## EXERCISE DETAILS:
Nothing but the lines from the start of the records through the line that contains "- 改变训练集比例可以观察模型泛化能力的变化" is to be copied, and each is to be copied exactly.

## Recorded data:
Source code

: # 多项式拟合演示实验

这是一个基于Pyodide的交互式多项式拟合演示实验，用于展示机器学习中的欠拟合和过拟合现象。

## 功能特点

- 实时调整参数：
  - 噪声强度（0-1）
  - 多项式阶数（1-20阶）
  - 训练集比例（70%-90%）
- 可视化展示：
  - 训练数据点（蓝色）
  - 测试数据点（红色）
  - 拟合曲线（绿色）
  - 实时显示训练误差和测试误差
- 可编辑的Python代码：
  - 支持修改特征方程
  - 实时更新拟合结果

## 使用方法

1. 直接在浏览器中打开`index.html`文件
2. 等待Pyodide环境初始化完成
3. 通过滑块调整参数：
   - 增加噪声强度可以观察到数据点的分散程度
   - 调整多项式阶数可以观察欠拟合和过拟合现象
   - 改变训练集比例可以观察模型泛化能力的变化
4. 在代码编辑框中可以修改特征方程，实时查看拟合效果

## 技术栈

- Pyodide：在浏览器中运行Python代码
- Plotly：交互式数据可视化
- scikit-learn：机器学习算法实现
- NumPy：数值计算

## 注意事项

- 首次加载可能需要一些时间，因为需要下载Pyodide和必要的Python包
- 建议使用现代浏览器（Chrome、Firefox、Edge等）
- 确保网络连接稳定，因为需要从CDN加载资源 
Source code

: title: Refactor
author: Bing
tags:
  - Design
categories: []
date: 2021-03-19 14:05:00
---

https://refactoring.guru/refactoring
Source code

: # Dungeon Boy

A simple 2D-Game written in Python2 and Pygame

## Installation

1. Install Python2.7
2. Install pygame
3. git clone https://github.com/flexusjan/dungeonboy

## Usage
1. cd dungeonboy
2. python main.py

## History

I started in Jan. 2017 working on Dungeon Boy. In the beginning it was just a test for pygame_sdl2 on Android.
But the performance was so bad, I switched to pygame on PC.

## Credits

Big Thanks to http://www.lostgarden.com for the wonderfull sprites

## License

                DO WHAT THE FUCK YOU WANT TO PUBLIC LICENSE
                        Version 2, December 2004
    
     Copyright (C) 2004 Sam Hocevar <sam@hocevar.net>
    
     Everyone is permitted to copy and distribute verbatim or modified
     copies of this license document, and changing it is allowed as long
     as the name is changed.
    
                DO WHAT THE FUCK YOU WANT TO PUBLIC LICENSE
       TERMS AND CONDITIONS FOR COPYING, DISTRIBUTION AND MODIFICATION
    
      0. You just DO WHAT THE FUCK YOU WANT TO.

## WRITTEN RESPONSE:
Source code

: # 多项式拟合演示实验

这是一个基于Pyodide的交互式多项式拟合演示实验，用于展示机器学习中的欠拟合和过拟合现象。

## 功能特点

- 实时调整参数：
  - 噪声强度（0-1）
  - 多项式阶数（1-20阶）
  - 训练集比例（70%-90%）
- 可视化展示：
  - 训练数据点（蓝色）
  - 测试数据点（红色）
  - 拟合曲线（绿色）
  - 实时显示训练误差和测试误差
- 可编辑的Python代码：
  - 支持修改特征方程
  - 实时更新拟合结果

## 使用方法

1. 直接在浏览器中打开`index.html`文件
2. 等待Pyodide环境初始化完成
3. 通过滑块调整参数：
   - 增加噪声强度可以观察到数据点的分散程度
   - 调整多项式阶数可以观察欠拟合和过拟合现象
   - 改变训练集比例可以观察模型泛化能力的变化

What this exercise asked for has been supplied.